:: ASSIGNMENT ::
In the data below, find each line carrying the string "compte" and copy it out.

:: INPUT DATA ::
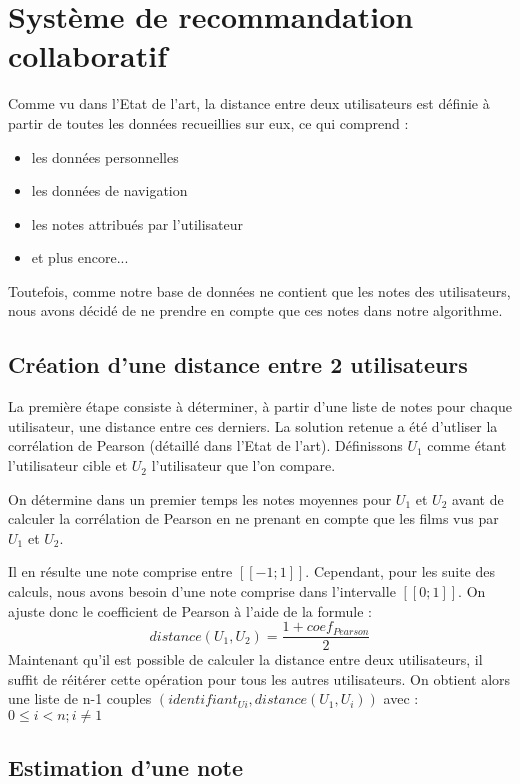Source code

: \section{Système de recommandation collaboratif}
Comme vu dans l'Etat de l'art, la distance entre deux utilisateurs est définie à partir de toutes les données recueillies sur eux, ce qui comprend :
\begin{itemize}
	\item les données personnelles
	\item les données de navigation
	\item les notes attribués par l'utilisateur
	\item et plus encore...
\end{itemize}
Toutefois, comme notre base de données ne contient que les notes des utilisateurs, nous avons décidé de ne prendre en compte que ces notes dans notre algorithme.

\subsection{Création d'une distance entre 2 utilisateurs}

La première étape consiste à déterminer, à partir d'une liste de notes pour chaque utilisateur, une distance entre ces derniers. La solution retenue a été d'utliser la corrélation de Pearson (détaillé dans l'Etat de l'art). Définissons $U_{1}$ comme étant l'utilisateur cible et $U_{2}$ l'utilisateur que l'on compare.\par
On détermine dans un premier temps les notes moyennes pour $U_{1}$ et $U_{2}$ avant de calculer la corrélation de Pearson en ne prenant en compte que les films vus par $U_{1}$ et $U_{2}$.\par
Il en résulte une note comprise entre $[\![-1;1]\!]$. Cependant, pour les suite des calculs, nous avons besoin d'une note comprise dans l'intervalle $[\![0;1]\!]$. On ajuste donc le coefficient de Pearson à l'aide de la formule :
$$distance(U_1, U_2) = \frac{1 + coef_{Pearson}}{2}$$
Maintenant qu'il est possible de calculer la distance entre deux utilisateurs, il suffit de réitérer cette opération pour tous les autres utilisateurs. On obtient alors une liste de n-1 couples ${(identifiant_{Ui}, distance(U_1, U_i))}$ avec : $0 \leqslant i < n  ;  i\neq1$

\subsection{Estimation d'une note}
* * *
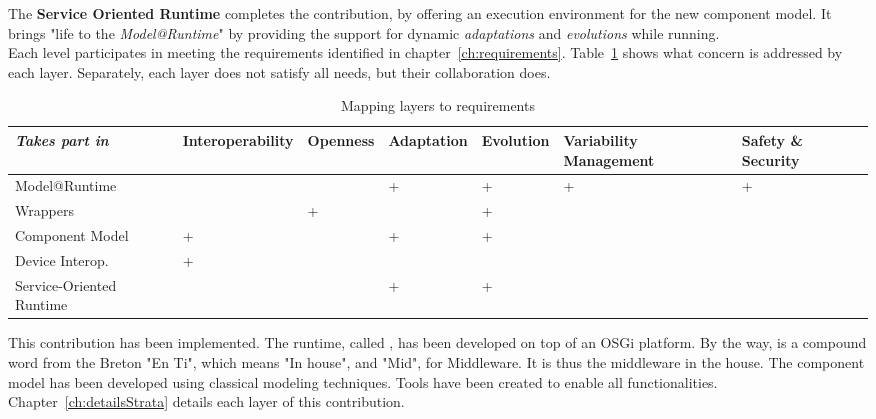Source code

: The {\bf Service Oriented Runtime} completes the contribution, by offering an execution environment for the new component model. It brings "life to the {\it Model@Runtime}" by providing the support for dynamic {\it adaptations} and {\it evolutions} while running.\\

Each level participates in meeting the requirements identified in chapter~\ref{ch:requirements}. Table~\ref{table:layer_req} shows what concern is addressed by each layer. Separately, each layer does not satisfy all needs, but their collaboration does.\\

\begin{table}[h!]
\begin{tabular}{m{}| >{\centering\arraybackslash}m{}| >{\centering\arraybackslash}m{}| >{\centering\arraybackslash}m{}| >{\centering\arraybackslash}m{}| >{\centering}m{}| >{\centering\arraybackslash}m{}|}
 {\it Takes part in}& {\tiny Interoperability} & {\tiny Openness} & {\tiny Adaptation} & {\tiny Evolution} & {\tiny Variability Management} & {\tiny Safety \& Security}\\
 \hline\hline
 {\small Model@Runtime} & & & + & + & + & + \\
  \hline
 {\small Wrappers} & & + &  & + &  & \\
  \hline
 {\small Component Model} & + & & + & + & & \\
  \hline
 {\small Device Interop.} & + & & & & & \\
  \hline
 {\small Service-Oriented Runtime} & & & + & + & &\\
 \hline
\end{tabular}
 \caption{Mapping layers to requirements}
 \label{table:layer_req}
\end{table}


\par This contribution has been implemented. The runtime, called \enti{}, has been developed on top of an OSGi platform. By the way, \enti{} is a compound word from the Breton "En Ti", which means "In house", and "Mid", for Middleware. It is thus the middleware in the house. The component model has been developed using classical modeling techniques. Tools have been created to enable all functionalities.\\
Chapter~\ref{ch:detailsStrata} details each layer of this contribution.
--
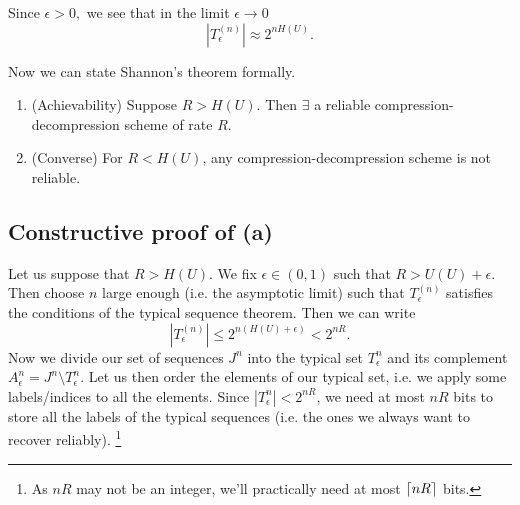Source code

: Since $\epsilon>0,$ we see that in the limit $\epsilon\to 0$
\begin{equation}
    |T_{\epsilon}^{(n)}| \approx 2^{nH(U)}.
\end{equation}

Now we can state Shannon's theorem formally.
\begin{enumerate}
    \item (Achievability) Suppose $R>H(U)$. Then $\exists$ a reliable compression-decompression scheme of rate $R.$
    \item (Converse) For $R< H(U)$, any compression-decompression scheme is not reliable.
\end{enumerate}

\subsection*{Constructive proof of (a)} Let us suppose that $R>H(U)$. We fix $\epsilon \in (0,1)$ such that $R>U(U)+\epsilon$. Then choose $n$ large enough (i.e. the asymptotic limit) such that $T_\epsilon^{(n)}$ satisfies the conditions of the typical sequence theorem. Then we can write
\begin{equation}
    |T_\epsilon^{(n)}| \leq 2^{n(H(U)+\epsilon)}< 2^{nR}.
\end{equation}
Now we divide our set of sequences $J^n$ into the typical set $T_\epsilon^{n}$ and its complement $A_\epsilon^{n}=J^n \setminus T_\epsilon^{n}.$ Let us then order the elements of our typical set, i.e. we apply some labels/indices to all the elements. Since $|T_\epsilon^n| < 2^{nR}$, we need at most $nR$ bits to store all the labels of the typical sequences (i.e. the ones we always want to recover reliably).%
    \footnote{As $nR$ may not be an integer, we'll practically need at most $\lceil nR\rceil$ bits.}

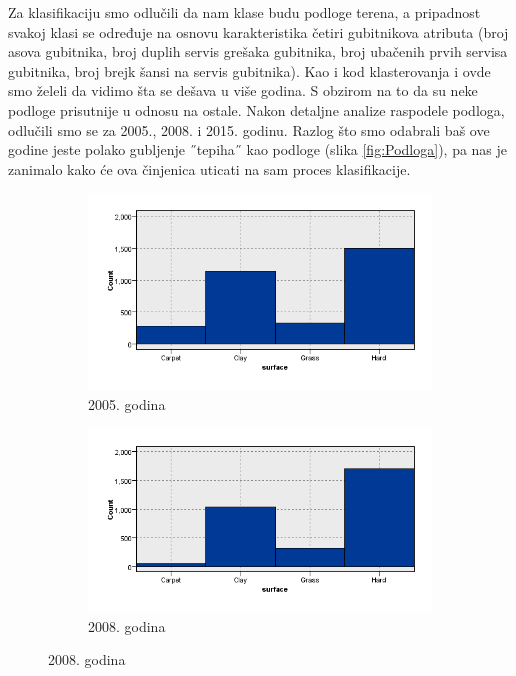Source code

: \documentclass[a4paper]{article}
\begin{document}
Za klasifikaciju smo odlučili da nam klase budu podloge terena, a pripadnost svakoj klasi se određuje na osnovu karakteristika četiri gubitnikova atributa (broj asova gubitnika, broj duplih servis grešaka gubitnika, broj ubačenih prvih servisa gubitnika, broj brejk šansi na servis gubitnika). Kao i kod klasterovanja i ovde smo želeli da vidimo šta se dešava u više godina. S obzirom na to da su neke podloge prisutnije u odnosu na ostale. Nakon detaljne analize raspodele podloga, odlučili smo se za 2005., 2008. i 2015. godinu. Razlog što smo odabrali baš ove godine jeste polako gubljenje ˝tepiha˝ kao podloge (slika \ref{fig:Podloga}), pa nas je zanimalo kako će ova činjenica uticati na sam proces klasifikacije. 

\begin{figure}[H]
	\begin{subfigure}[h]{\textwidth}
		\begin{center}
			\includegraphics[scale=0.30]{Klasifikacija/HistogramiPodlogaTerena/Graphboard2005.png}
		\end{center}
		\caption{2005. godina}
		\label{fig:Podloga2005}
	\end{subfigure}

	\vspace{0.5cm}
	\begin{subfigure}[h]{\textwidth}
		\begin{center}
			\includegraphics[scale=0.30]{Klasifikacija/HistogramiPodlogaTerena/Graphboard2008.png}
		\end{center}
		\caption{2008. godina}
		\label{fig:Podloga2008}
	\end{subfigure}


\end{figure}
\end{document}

:: EXPECTED ANSWER ::
Toutefois, comme notre base de données ne contient que les notes des utilisateurs, nous avons décidé de ne prendre en compte que ces notes dans notre algorithme.
On détermine dans un premier temps les notes moyennes pour $U_{1}$ et $U_{2}$ avant de calculer la corrélation de Pearson en ne prenant en compte que les films vus par $U_{1}$ et $U_{2}$.\par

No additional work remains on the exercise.